MUNDAY, Jeremy. Introducing Translation Studies: Theories and Applications. 3rd Edition. London and New York: Routledge, 2012; MUNDAY, Jeremy. Introducing Translation Studies: Theories and Applications. 3rd Edition. London and New York: Routledge, 2012

SAID, Edward (1978/2003) Orientalism, New York: Vintage Books. In: BAKER, M; SALDANHA, G. Routledge Encyclopedia of Translation Studies. 2ed. New York: Routledge, 2009, p.201.

SAID, Edward. Orientalismo. O Oriente como invenção do Ocidente. São Paulo: Companhia das Letras, 2007.

SPIVAK, Gayatri. The Politics of Translation. In: SPIVAK, Gayatri. Outside in the teaching machine.  New York: Routledge, 1993;

TYMOCZO, Maria. Ideologia e Posiçao do Tradutor: Em que sentido se situa o “entre”(lugar) in: BLUME, Rosvitha Friesen, PETERLE, Patricia (org.), Tradução e relações de poder. Tubarão : Ed. Copiart; Florianópolis : PGET/UFSC, 2013, p. 115-149.

Wang, Hui (2007) A Postcolonial Perspective on James Legge’s  Confucian Translation: Focusing on His Two Versions of the Zhongyong, PhD dissertation, Hong Kong Baptist University. In: BAKER, M; SALDANHA, G. Routledge Encyclopedia of Translation Studies. 2ed. New York: Routledge, 2009, p.201.
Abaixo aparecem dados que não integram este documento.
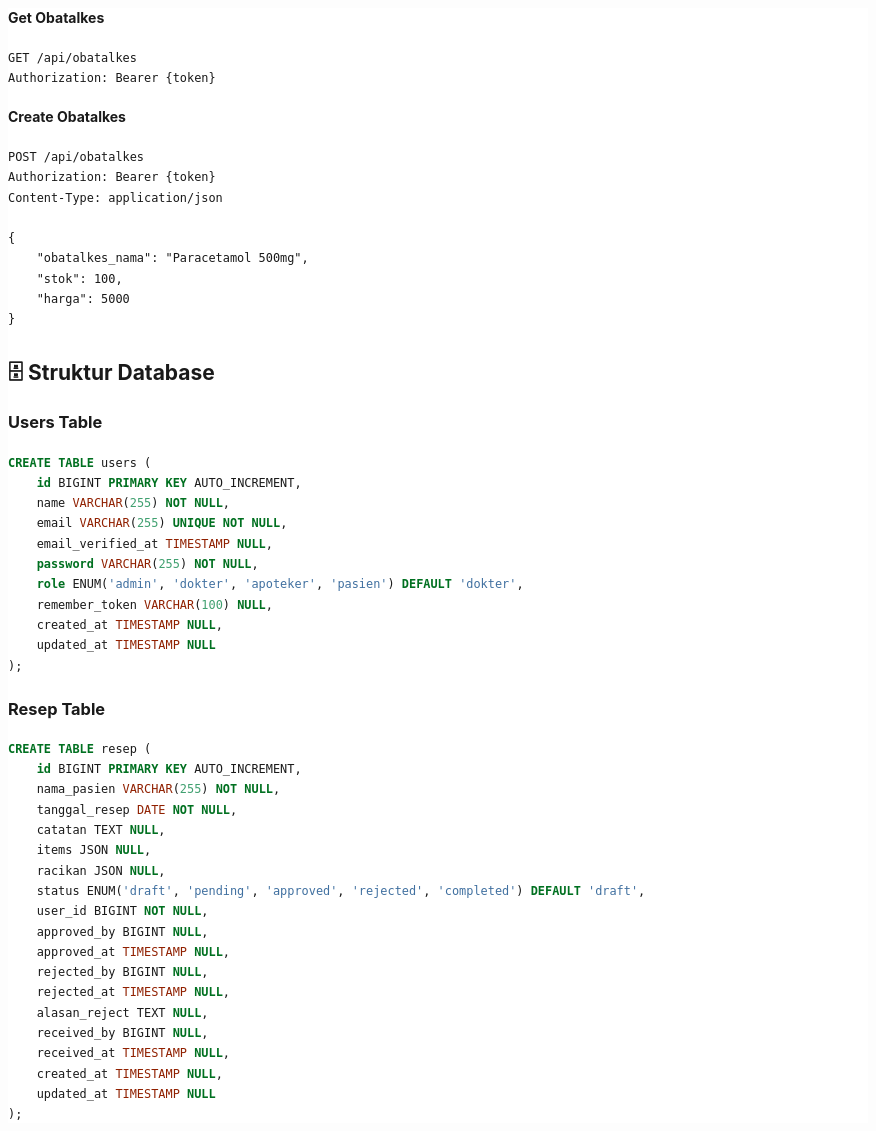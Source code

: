 #### Get Obatalkes
```http
GET /api/obatalkes
Authorization: Bearer {token}
```

#### Create Obatalkes
```http
POST /api/obatalkes
Authorization: Bearer {token}
Content-Type: application/json

{
    "obatalkes_nama": "Paracetamol 500mg",
    "stok": 100,
    "harga": 5000
}
```

## 🗄️ Struktur Database

### Users Table
```sql
CREATE TABLE users (
    id BIGINT PRIMARY KEY AUTO_INCREMENT,
    name VARCHAR(255) NOT NULL,
    email VARCHAR(255) UNIQUE NOT NULL,
    email_verified_at TIMESTAMP NULL,
    password VARCHAR(255) NOT NULL,
    role ENUM('admin', 'dokter', 'apoteker', 'pasien') DEFAULT 'dokter',
    remember_token VARCHAR(100) NULL,
    created_at TIMESTAMP NULL,
    updated_at TIMESTAMP NULL
);
```

### Resep Table
```sql
CREATE TABLE resep (
    id BIGINT PRIMARY KEY AUTO_INCREMENT,
    nama_pasien VARCHAR(255) NOT NULL,
    tanggal_resep DATE NOT NULL,
    catatan TEXT NULL,
    items JSON NULL,
    racikan JSON NULL,
    status ENUM('draft', 'pending', 'approved', 'rejected', 'completed') DEFAULT 'draft',
    user_id BIGINT NOT NULL,
    approved_by BIGINT NULL,
    approved_at TIMESTAMP NULL,
    rejected_by BIGINT NULL,
    rejected_at TIMESTAMP NULL,
    alasan_reject TEXT NULL,
    received_by BIGINT NULL,
    received_at TIMESTAMP NULL,
    created_at TIMESTAMP NULL,
    updated_at TIMESTAMP NULL
);
```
____________________________ 
1 The refusal to see non-Western cultures on their own terms is manifested either in the translation proper or in the critical apparatus: orientalist translators may feel constrained to represent native views in the main body of the translation, but they are seldom shy of turning the paratextual space – prefaces, introductions, notes, appendixes, and so forth – into a colonizing space where cultural differences are interpreted as signs of the inferiority of nonWestern cultures (Wang Hui 2007).